TASK INSTRUCTIONS:
Everything below from the line with "The frontend/age-calculator directory" through the line with "deleting to-do tasks." should be copied exactly, and nothing else; leave out the pictures.
- Opening Delimiter -
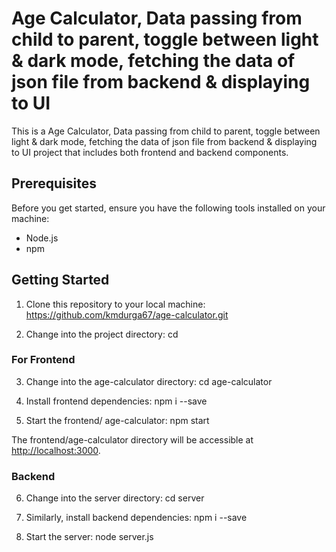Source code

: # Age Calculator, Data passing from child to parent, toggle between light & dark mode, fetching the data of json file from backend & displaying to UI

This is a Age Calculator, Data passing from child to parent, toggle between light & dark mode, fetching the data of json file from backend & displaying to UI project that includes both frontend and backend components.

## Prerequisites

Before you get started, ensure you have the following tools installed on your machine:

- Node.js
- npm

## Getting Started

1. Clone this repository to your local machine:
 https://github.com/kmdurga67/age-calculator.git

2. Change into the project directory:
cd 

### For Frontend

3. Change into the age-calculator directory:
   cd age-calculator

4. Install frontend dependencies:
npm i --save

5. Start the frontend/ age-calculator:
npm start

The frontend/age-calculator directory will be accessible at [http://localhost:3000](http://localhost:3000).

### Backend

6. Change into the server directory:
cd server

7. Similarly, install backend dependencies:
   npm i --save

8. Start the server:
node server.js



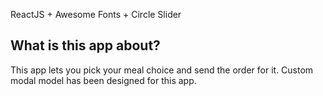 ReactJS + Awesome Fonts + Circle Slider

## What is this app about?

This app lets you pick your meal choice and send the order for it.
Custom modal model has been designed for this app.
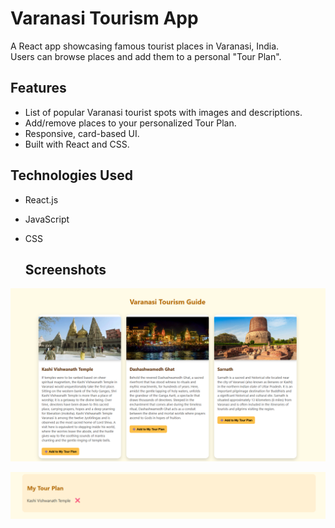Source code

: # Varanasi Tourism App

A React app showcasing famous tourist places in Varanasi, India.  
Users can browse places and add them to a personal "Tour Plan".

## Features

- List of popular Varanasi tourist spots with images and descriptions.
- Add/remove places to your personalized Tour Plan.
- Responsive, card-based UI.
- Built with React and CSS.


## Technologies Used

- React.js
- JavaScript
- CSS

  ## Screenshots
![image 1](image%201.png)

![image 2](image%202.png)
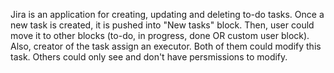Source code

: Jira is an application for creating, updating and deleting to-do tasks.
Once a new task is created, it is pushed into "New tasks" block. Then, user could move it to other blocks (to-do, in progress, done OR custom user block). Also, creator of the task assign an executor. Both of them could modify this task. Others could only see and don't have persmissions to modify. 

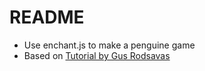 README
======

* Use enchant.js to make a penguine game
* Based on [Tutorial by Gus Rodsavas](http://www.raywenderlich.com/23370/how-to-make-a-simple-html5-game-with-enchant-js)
- Closing Delimiter -
YOUR RESPONSE:
The frontend/age-calculator directory will be accessible at [http://localhost:3000](http://localhost:3000).

### Backend

6. Change into the server directory:
cd server

7. Similarly, install backend dependencies:
   npm i --save

8. Start the server:
node server.js



 ReactJS + Awesome Fonts + Circle Slider

## What is this app about?

This app lets you pick your meal choice and send the order for it.
Custom modal model has been designed for this app.
Source code

: # Varanasi Tourism App

A React app showcasing famous tourist places in Varanasi, India.  
Users can browse places and add them to a personal "Tour Plan".

## Features

- List of popular Varanasi tourist spots with images and descriptions.
- Add/remove places to your personalized Tour Plan.
- Responsive, card-based UI.
- Built with React and CSS.


## Technologies Used

- React.js
- JavaScript
- CSS

  ## Screenshots
![image 1](image%201.png)

![image 2](image%202.png)
Source code

: Jira is an application for creating, updating and deleting to-do tasks.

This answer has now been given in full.